Obama made fun of the angst many in the Republican establishment have expressed at the prospect that Trump or Tea Party candidate Ted Cruz could win the party’s nomination to run in the Nov. 8 presidential election.
“Guests were asked to check whether they wanted steak or fish, but instead a whole bunch of you wrote in Paul Ryan,” Obama said, referring to the top Republican in the House of Representatives, who many have hoped could be lured into running for president.
“That’s not an option people,” Obama said, displaying comedic chops perfected through seven previous appearances at the annual dinner. “You may not like steak or fish, but that’s your choice.”
In his remarks, Obama looked back on his presidency and jokingly predicted the country may be nearing its doom.
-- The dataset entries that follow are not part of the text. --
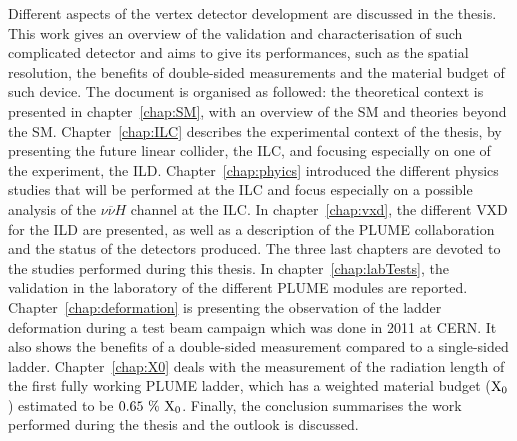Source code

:   Different aspects of the vertex detector development are discussed in the thesis.
  This work gives an overview of the validation and characterisation of such complicated detector and aims to give its performances, such as the spatial resolution, the benefits of double-sided measurements and the material budget of such device.
  The document is organised as followed:
  the theoretical context is presented in chapter~\ref{chap:SM}, with an overview of the \gls{SM} and theories beyond the \gls{SM}.
  Chapter~\ref{chap:ILC} describes the experimental context of the thesis, by presenting the future linear collider, the \gls{ILC}, and focusing especially on one of the experiment, the \gls{ILD}.
  Chapter~\ref{chap:phyics} introduced the different physics studies that will be performed at the \gls{ILC} and focus especially on a possible analysis of the $\nu\overline{\nu}H$ channel at the \gls{ILC}.
  In chapter~\ref{chap:vxd}, the different \gls{VXD} for the \gls{ILD} are presented, as well as a description of the \gls{PLUME} collaboration and the status of the detectors produced.
  The three last chapters are devoted to the studies performed during this thesis.
  In chapter~\ref{chap:labTests}, the validation in the laboratory of the different \gls{PLUME} modules are reported.
  Chapter~\ref{chap:deformation} is presenting the observation of the ladder deformation during a test beam campaign which was done in 2011 at CERN. 
  It also shows the benefits of a double-sided measurement compared to a single-sided ladder.
  Chapter~\ref{chap:X0} deals with the measurement of the radiation length of the first fully working \gls{PLUME} ladder, which has a weighted material budget ($\rm{X_0}$) estimated to be $0.65~\%~\rm{X_0}$.
  Finally, the conclusion summarises the work performed during the thesis and the outlook is discussed.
“The end of the republic has never looked better,” the tuxedo-clad president said looking out at the well-groomed crowd as he blasted Republican Party Chairman Reince Priebus.
“Congratulations on all your success,” Obama told Priebus, while wearing a sarcastic grin. “The Republican party, the nomination process – it’s all going great.”
Larry Wilmore, the host of a show on cable outlet Comedy Central, took his own shots at Trump when he took the podium after Obama, joking that next year the dinner will be called: “Donald Trump presents a luxurious evening paid for by Mexico.”
Trump has famously promised to build a wall between the United States and Mexico to prevent illegal immigration, and he has said he would force Mexico to pay for it.
With a bit of nostalgia, Obama reflected on his more than seven years in office, saying he had been a young man of idealism and vigor before he became president.
“Eight years ago I said it was time to change the tone of our politics,” Obama said. “In hindsight, I clearly should have been more specific.”